━━━ Extracted information

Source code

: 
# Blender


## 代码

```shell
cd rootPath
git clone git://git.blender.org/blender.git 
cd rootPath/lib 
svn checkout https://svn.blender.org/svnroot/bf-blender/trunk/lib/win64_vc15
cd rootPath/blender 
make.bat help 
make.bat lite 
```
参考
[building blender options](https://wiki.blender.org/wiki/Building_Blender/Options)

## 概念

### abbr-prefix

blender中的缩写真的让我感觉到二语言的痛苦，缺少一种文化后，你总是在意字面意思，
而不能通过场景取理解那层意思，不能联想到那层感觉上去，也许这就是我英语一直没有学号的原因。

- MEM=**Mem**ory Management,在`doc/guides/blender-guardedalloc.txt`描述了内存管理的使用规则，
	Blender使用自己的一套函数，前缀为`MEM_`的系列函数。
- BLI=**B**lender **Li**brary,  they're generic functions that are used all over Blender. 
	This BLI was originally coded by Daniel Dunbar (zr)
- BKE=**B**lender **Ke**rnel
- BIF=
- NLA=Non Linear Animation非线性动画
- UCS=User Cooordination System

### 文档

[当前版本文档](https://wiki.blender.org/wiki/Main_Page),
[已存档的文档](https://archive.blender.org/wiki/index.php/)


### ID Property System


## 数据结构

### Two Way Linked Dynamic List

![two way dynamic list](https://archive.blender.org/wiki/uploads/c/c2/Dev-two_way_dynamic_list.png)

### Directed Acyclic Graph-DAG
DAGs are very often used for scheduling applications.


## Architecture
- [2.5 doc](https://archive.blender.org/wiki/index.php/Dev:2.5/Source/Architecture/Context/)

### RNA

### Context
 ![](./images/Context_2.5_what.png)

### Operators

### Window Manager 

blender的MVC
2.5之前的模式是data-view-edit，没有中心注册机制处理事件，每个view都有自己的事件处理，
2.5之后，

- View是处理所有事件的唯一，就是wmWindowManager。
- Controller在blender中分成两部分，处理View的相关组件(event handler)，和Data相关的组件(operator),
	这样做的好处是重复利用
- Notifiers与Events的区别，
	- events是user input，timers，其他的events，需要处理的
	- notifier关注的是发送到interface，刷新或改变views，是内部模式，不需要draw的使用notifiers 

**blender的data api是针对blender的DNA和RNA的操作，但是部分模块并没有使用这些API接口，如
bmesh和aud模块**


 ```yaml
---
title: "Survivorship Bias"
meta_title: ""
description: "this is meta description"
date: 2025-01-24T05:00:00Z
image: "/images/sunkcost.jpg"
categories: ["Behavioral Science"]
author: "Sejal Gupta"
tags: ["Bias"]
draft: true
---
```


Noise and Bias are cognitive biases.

━━━━━━

§ Try it: Return all the lines above exactly as given.

§ Answer area:
Source code

: 
# Blender


## 代码

```shell
cd rootPath
git clone git://git.blender.org/blender.git 
cd rootPath/lib 
svn checkout https://svn.blender.org/svnroot/bf-blender/trunk/lib/win64_vc15
cd rootPath/blender 
make.bat help 
make.bat lite 
```
参考
[building blender options](https://wiki.blender.org/wiki/Building_Blender/Options)

## 概念

### abbr-prefix

blender中的缩写真的让我感觉到二语言的痛苦，缺少一种文化后，你总是在意字面意思，
而不能通过场景取理解那层意思，不能联想到那层感觉上去，也许这就是我英语一直没有学号的原因。

- MEM=**Mem**ory Management,在`doc/guides/blender-guardedalloc.txt`描述了内存管理的使用规则，
	Blender使用自己的一套函数，前缀为`MEM_`的系列函数。
- BLI=**B**lender **Li**brary,  they're generic functions that are used all over Blender. 
	This BLI was originally coded by Daniel Dunbar (zr)
- BKE=**B**lender **Ke**rnel
- BIF=
- NLA=Non Linear Animation非线性动画
- UCS=User Cooordination System

### 文档

[当前版本文档](https://wiki.blender.org/wiki/Main_Page),
[已存档的文档](https://archive.blender.org/wiki/index.php/)


### ID Property System


## 数据结构

### Two Way Linked Dynamic List

![two way dynamic list](https://archive.blender.org/wiki/uploads/c/c2/Dev-two_way_dynamic_list.png)

### Directed Acyclic Graph-DAG
DAGs are very often used for scheduling applications.


## Architecture
- [2.5 doc](https://archive.blender.org/wiki/index.php/Dev:2.5/Source/Architecture/Context/)

### RNA

### Context
 ![](./images/Context_2.5_what.png)

### Operators

### Window Manager 

blender的MVC
2.5之前的模式是data-view-edit，没有中心注册机制处理事件，每个view都有自己的事件处理，
2.5之后，

- View是处理所有事件的唯一，就是wmWindowManager。
- Controller在blender中分成两部分，处理View的相关组件(event handler)，和Data相关的组件(operator),
	这样做的好处是重复利用
- Notifiers与Events的区别，
	- events是user input，timers，其他的events，需要处理的
	- notifier关注的是发送到interface，刷新或改变views，是内部模式，不需要draw的使用notifiers 

**blender的data api是针对blender的DNA和RNA的操作，但是部分模块并没有使用这些API接口，如
bmesh和aud模块**


 ```yaml
---
title: "Survivorship Bias"
meta_title: ""
description: "this is meta description"
date: 2025-01-24T05:00:00Z
image: "/images/sunkcost.jpg"
categories: ["Behavioral Science"]
author: "Sejal Gupta"
tags: ["Bias"]
draft: true
---
```


Noise and Bias are cognitive biases.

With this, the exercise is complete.